▸ **Work task**
Send each entry back exactly as given, pictures excluded.

▸ **Provided data**
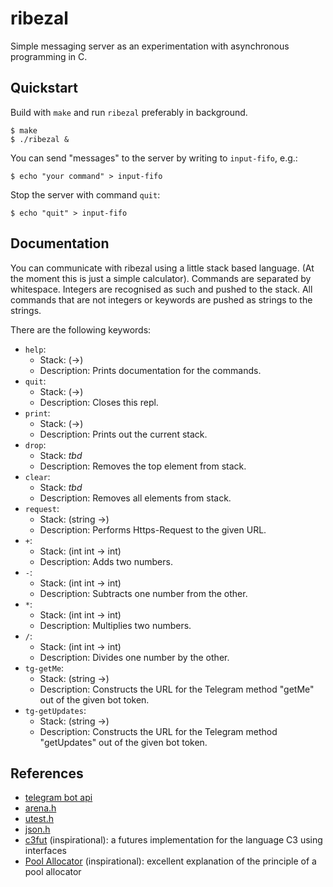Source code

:# ribezal

Simple messaging server as an experimentation with asynchronous programming in C.

## Quickstart

Build with `make` and run `ribezal` preferably in background.

```console
$ make
$ ./ribezal &
```

You can send "messages" to the server by writing to `input-fifo`, e.g.:

```console
$ echo "your command" > input-fifo
```

Stop the server with command `quit`:

```console
$ echo "quit" > input-fifo
```

## Documentation

You can communicate with ribezal using a little stack based language.
(At the moment this is just a simple calculator).
Commands are separated by whitespace.
Integers are recognised as such and pushed to the stack.
All commands that are not integers or keywords are pushed as strings to the strings.

There are the following keywords:
- `help`:
    - Stack: (->)
    - Description: Prints documentation for the commands.
- `quit`:
    - Stack: (->)
    - Description: Closes this repl.
- `print`:
    - Stack: (->)
    - Description: Prints out the current stack.
- `drop`:
    - Stack: *tbd*
    - Description: Removes the top element from stack.
- `clear`:
    - Stack: *tbd*
    - Description: Removes all elements from stack.
- `request`:
    - Stack: (string ->)
    - Description: Performs Https-Request to the given URL.
- `+`:
    - Stack: (int int -> int)
    - Description: Adds two numbers.
- `-`:
    - Stack: (int int -> int)
    - Description: Subtracts one number from the other.
- `*`:
    - Stack: (int int -> int)
    - Description: Multiplies two numbers.
- `/`:
    - Stack: (int int -> int)
    - Description: Divides one number by the other.
- `tg-getMe`:
    - Stack: (string ->)
    - Description: Constructs the URL for the Telegram method "getMe" out of the given bot token.
- `tg-getUpdates`:
    - Stack: (string ->)
    - Description: Constructs the URL for the Telegram method "getUpdates" out of the given bot token.

## References

- [telegram bot api](https://core.telegram.org/bots/api)
- [arena.h](https://github.com/tsoding/arena)
- [utest.h](https://github.com/sheredom/utest.h)
- [json.h](https://github.com/sheredom/json.h)
- [c3fut](https://github.com/tsoding/c3fut) (inspirational): a futures implementation for the language C3 using interfaces
- [Pool Allocator](https://www.gingerbill.org/article/2019/02/16/memory-allocation-strategies-004/) (inspirational):
    excellent explanation of the principle of a pool allocator

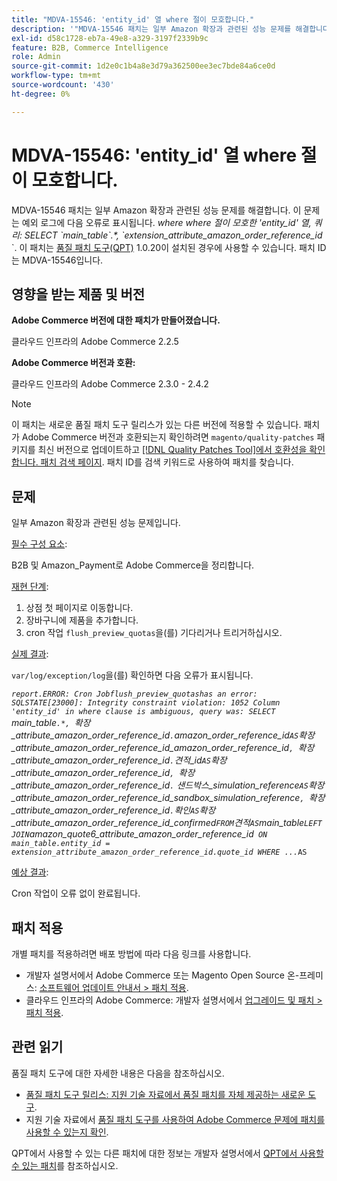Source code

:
 ```yaml
---
title: "MDVA-15546: 'entity_id' 열 where 절이 모호합니다."
description: '"MDVA-15546 패치는 일부 Amazon 확장과 관련된 성능 문제를 해결합니다. 이 문제는 예외 로그에 다음 오류로 표시됩니다. *where*   *where 절의 ''entity\\_id'' 열, 쿼리: SELECT \\`main\\\_table\\\`.\\*, \\`extension\\_attribute\\_amazon\\_order\\_reference\\_id* \\`. 이 패치는 [Quality Patches Tool (QPT)](/help/announcements/adobe-commerce-announcements/magento-quality-patches-released-new-tool-to-self-serve-quality-patches.md) 1.0.20이 설치된 경우 사용할 수 있습니다. 패치 ID는 MDVA-15546입니다."'
exl-id: d58c1728-eb7a-49e8-a329-3197f2339b9c
feature: B2B, Commerce Intelligence
role: Admin
source-git-commit: 1d2e0c1b4a8e3d79a362500ee3ec7bde84a6ce0d
workflow-type: tm+mt
source-wordcount: '430'
ht-degree: 0%

---
```


# MDVA-15546: &#39;entity_id&#39; 열 where 절이 모호합니다.

MDVA-15546 패치는 일부 Amazon 확장과 관련된 성능 문제를 해결합니다. 이 문제는 예외 로그에 다음 오류로 표시됩니다. *where*   *where 절이 모호한 &#39;entity\_id&#39; 열, 쿼리: SELECT \`main\_table\`.\*, \`extension\_attribute\_amazon\_order\_reference\_id* \`. 이 패치는 [품질 패치 도구(QPT)](/help/announcements/adobe-commerce-announcements/magento-quality-patches-released-new-tool-to-self-serve-quality-patches.md) 1.0.20이 설치된 경우에 사용할 수 있습니다. 패치 ID는 MDVA-15546입니다.

## 영향을 받는 제품 및 버전

**Adobe Commerce 버전에 대한 패치가 만들어졌습니다.**

클라우드 인프라의 Adobe Commerce 2.2.5

**Adobe Commerce 버전과 호환:**

클라우드 인프라의 Adobe Commerce 2.3.0 - 2.4.2

>[!NOTE]
>
>이 패치는 새로운 품질 패치 도구 릴리스가 있는 다른 버전에 적용할 수 있습니다. 패치가 Adobe Commerce 버전과 호환되는지 확인하려면 `magento/quality-patches` 패키지를 최신 버전으로 업데이트하고 [[!DNL Quality Patches Tool]에서 호환성을 확인합니다. 패치 검색 페이지](https://devdocs.magento.com/quality-patches/tool.html#patch-grid). 패치 ID를 검색 키워드로 사용하여 패치를 찾습니다.

## 문제

일부 Amazon 확장과 관련된 성능 문제입니다.

<u>필수 구성 요소</u>:

B2B 및 Amazon\_Payment로 Adobe Commerce을 정리합니다.

<u>재현 단계</u>:

1. 상점 첫 페이지로 이동합니다.
1. 장바구니에 제품을 추가합니다.
1. cron 작업 `flush_preview_quotas`을(를) 기다리거나 트리거하십시오.

<u>실제 결과</u>:

`var/log/exception/log`을(를) 확인하면 다음 오류가 표시됩니다.

*`report.ERROR: Cron Jobflush_preview_quotashas an error: SQLSTATE[23000]: Integrity constraint violation: 1052 Column 'entity_id' in where clause is ambiguous, query was: SELECT `main_table`.*, `확장_attribute_amazon_order_reference_id`.`amazon_order_reference_id` AS `확장_attribute_amazon_order_reference_id_amazon_order_reference_id`, `확장_attribute_amazon_order_reference_id`.`견적_id` AS `확장_attribute_amazon_order_reference_id`, `확장_attribute_amazon_order_reference_id`.` 샌드박스_simulation_reference` AS `확장_attribute_amazon_order_reference_id_sandbox_simulation_reference`, `확장_attribute_amazon_order_reference_id`.`확인` AS `확장_attribute_amazon_order_reference_id_confirmed` FROM `견적` AS `main_table` LEFT JOIN `amazon_quote6_attribute_amazon_order_reference_id` ON main_table.entity_id = extension_attribute_amazon_order_reference_id.quote_id WHERE ...`*` AS `

<u>예상 결과</u>:

Cron 작업이 오류 없이 완료됩니다.

## 패치 적용

개별 패치를 적용하려면 배포 방법에 따라 다음 링크를 사용합니다.

* 개발자 설명서에서 Adobe Commerce 또는 Magento Open Source 온-프레미스: [소프트웨어 업데이트 안내서 > 패치 적용](https://devdocs.magento.com/guides/v2.4/comp-mgr/patching/mqp.html).
* 클라우드 인프라의 Adobe Commerce: 개발자 설명서에서 [업그레이드 및 패치 > 패치 적용](https://devdocs.magento.com/cloud/project/project-patch.html).

## 관련 읽기

품질 패치 도구에 대한 자세한 내용은 다음을 참조하십시오.

* [품질 패치 도구 릴리스: 지원 기술 자료에서 품질 패치를 자체 제공하는 새로운 도구](/help/announcements/adobe-commerce-announcements/magento-quality-patches-released-new-tool-to-self-serve-quality-patches.md).
* 지원 기술 자료에서 [품질 패치 도구를 사용하여 Adobe Commerce 문제에 패치를 사용할 수 있는지 확인](/help/support-tools/patches-available-in-qpt-tool/check-patch-for-magento-issue-with-magento-quality-patches.md).

QPT에서 사용할 수 있는 다른 패치에 대한 정보는 개발자 설명서에서 [QPT에서 사용할 수 있는 패치](https://devdocs.magento.com/quality-patches/tool.html#patch-grid)를 참조하십시오.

▸ **Result**
Source code

:# ribezal

Simple messaging server as an experimentation with asynchronous programming in C.

## Quickstart

Build with `make` and run `ribezal` preferably in background.

```console
$ make
$ ./ribezal &
```

You can send "messages" to the server by writing to `input-fifo`, e.g.:

```console
$ echo "your command" > input-fifo
```

Stop the server with command `quit`:

```console
$ echo "quit" > input-fifo
```

## Documentation

You can communicate with ribezal using a little stack based language.
(At the moment this is just a simple calculator).
Commands are separated by whitespace.
Integers are recognised as such and pushed to the stack.
All commands that are not integers or keywords are pushed as strings to the strings.

There are the following keywords:
- `help`:
    - Stack: (->)
    - Description: Prints documentation for the commands.
- `quit`:
    - Stack: (->)
    - Description: Closes this repl.
- `print`:
    - Stack: (->)
    - Description: Prints out the current stack.
- `drop`:
    - Stack: *tbd*
    - Description: Removes the top element from stack.
- `clear`:
    - Stack: *tbd*
    - Description: Removes all elements from stack.
- `request`:
    - Stack: (string ->)
    - Description: Performs Https-Request to the given URL.
- `+`:
    - Stack: (int int -> int)
    - Description: Adds two numbers.
- `-`:
    - Stack: (int int -> int)
    - Description: Subtracts one number from the other.
- `*`:
    - Stack: (int int -> int)
    - Description: Multiplies two numbers.
- `/`:
    - Stack: (int int -> int)
    - Description: Divides one number by the other.
- `tg-getMe`:
    - Stack: (string ->)
    - Description: Constructs the URL for the Telegram method "getMe" out of the given bot token.
- `tg-getUpdates`:
    - Stack: (string ->)
    - Description: Constructs the URL for the Telegram method "getUpdates" out of the given bot token.

## References

- [telegram bot api](https://core.telegram.org/bots/api)
- [arena.h](https://github.com/tsoding/arena)
- [utest.h](https://github.com/sheredom/utest.h)
- [json.h](https://github.com/sheredom/json.h)
- [c3fut](https://github.com/tsoding/c3fut) (inspirational): a futures implementation for the language C3 using interfaces
- [Pool Allocator](https://www.gingerbill.org/article/2019/02/16/memory-allocation-strategies-004/) (inspirational):
    excellent explanation of the principle of a pool allocator

Source code

:
 ```yaml
---
title: "MDVA-15546: 'entity_id' 열 where 절이 모호합니다."
description: '"MDVA-15546 패치는 일부 Amazon 확장과 관련된 성능 문제를 해결합니다. 이 문제는 예외 로그에 다음 오류로 표시됩니다. *where*   *where 절의 ''entity\\_id'' 열, 쿼리: SELECT \\`main\\\_table\\\`.\\*, \\`extension\\_attribute\\_amazon\\_order\\_reference\\_id* \\`. 이 패치는 [Quality Patches Tool (QPT)](/help/announcements/adobe-commerce-announcements/magento-quality-patches-released-new-tool-to-self-serve-quality-patches.md) 1.0.20이 설치된 경우 사용할 수 있습니다. 패치 ID는 MDVA-15546입니다."'
exl-id: d58c1728-eb7a-49e8-a329-3197f2339b9c
feature: B2B, Commerce Intelligence
role: Admin
source-git-commit: 1d2e0c1b4a8e3d79a362500ee3ec7bde84a6ce0d
workflow-type: tm+mt
source-wordcount: '430'
ht-degree: 0%

---
```


# MDVA-15546: &#39;entity_id&#39; 열 where 절이 모호합니다.

MDVA-15546 패치는 일부 Amazon 확장과 관련된 성능 문제를 해결합니다. 이 문제는 예외 로그에 다음 오류로 표시됩니다. *where*   *where 절이 모호한 &#39;entity\_id&#39; 열, 쿼리: SELECT \`main\_table\`.\*, \`extension\_attribute\_amazon\_order\_reference\_id* \`. 이 패치는 [품질 패치 도구(QPT)](/help/announcements/adobe-commerce-announcements/magento-quality-patches-released-new-tool-to-self-serve-quality-patches.md) 1.0.20이 설치된 경우에 사용할 수 있습니다. 패치 ID는 MDVA-15546입니다.

## 영향을 받는 제품 및 버전

**Adobe Commerce 버전에 대한 패치가 만들어졌습니다.**

클라우드 인프라의 Adobe Commerce 2.2.5

**Adobe Commerce 버전과 호환:**

클라우드 인프라의 Adobe Commerce 2.3.0 - 2.4.2

>[!NOTE]
>
>이 패치는 새로운 품질 패치 도구 릴리스가 있는 다른 버전에 적용할 수 있습니다. 패치가 Adobe Commerce 버전과 호환되는지 확인하려면 `magento/quality-patches` 패키지를 최신 버전으로 업데이트하고 [[!DNL Quality Patches Tool]에서 호환성을 확인합니다. 패치 검색 페이지](https://devdocs.magento.com/quality-patches/tool.html#patch-grid). 패치 ID를 검색 키워드로 사용하여 패치를 찾습니다.

## 문제

일부 Amazon 확장과 관련된 성능 문제입니다.

<u>필수 구성 요소</u>:

B2B 및 Amazon\_Payment로 Adobe Commerce을 정리합니다.

<u>재현 단계</u>:

1. 상점 첫 페이지로 이동합니다.
1. 장바구니에 제품을 추가합니다.
1. cron 작업 `flush_preview_quotas`을(를) 기다리거나 트리거하십시오.

<u>실제 결과</u>:

`var/log/exception/log`을(를) 확인하면 다음 오류가 표시됩니다.

*`report.ERROR: Cron Jobflush_preview_quotashas an error: SQLSTATE[23000]: Integrity constraint violation: 1052 Column 'entity_id' in where clause is ambiguous, query was: SELECT `main_table`.*, `확장_attribute_amazon_order_reference_id`.`amazon_order_reference_id` AS `확장_attribute_amazon_order_reference_id_amazon_order_reference_id`, `확장_attribute_amazon_order_reference_id`.`견적_id` AS `확장_attribute_amazon_order_reference_id`, `확장_attribute_amazon_order_reference_id`.` 샌드박스_simulation_reference` AS `확장_attribute_amazon_order_reference_id_sandbox_simulation_reference`, `확장_attribute_amazon_order_reference_id`.`확인` AS `확장_attribute_amazon_order_reference_id_confirmed` FROM `견적` AS `main_table` LEFT JOIN `amazon_quote6_attribute_amazon_order_reference_id` ON main_table.entity_id = extension_attribute_amazon_order_reference_id.quote_id WHERE ...`*` AS `

<u>예상 결과</u>:

Cron 작업이 오류 없이 완료됩니다.

## 패치 적용

개별 패치를 적용하려면 배포 방법에 따라 다음 링크를 사용합니다.

* 개발자 설명서에서 Adobe Commerce 또는 Magento Open Source 온-프레미스: [소프트웨어 업데이트 안내서 > 패치 적용](https://devdocs.magento.com/guides/v2.4/comp-mgr/patching/mqp.html).
* 클라우드 인프라의 Adobe Commerce: 개발자 설명서에서 [업그레이드 및 패치 > 패치 적용](https://devdocs.magento.com/cloud/project/project-patch.html).

## 관련 읽기

품질 패치 도구에 대한 자세한 내용은 다음을 참조하십시오.

* [품질 패치 도구 릴리스: 지원 기술 자료에서 품질 패치를 자체 제공하는 새로운 도구](/help/announcements/adobe-commerce-announcements/magento-quality-patches-released-new-tool-to-self-serve-quality-patches.md).
* 지원 기술 자료에서 [품질 패치 도구를 사용하여 Adobe Commerce 문제에 패치를 사용할 수 있는지 확인](/help/support-tools/patches-available-in-qpt-tool/check-patch-for-magento-issue-with-magento-quality-patches.md).

QPT에서 사용할 수 있는 다른 패치에 대한 정보는 개발자 설명서에서 [QPT에서 사용할 수 있는 패치](https://devdocs.magento.com/quality-patches/tool.html#patch-grid)를 참조하십시오.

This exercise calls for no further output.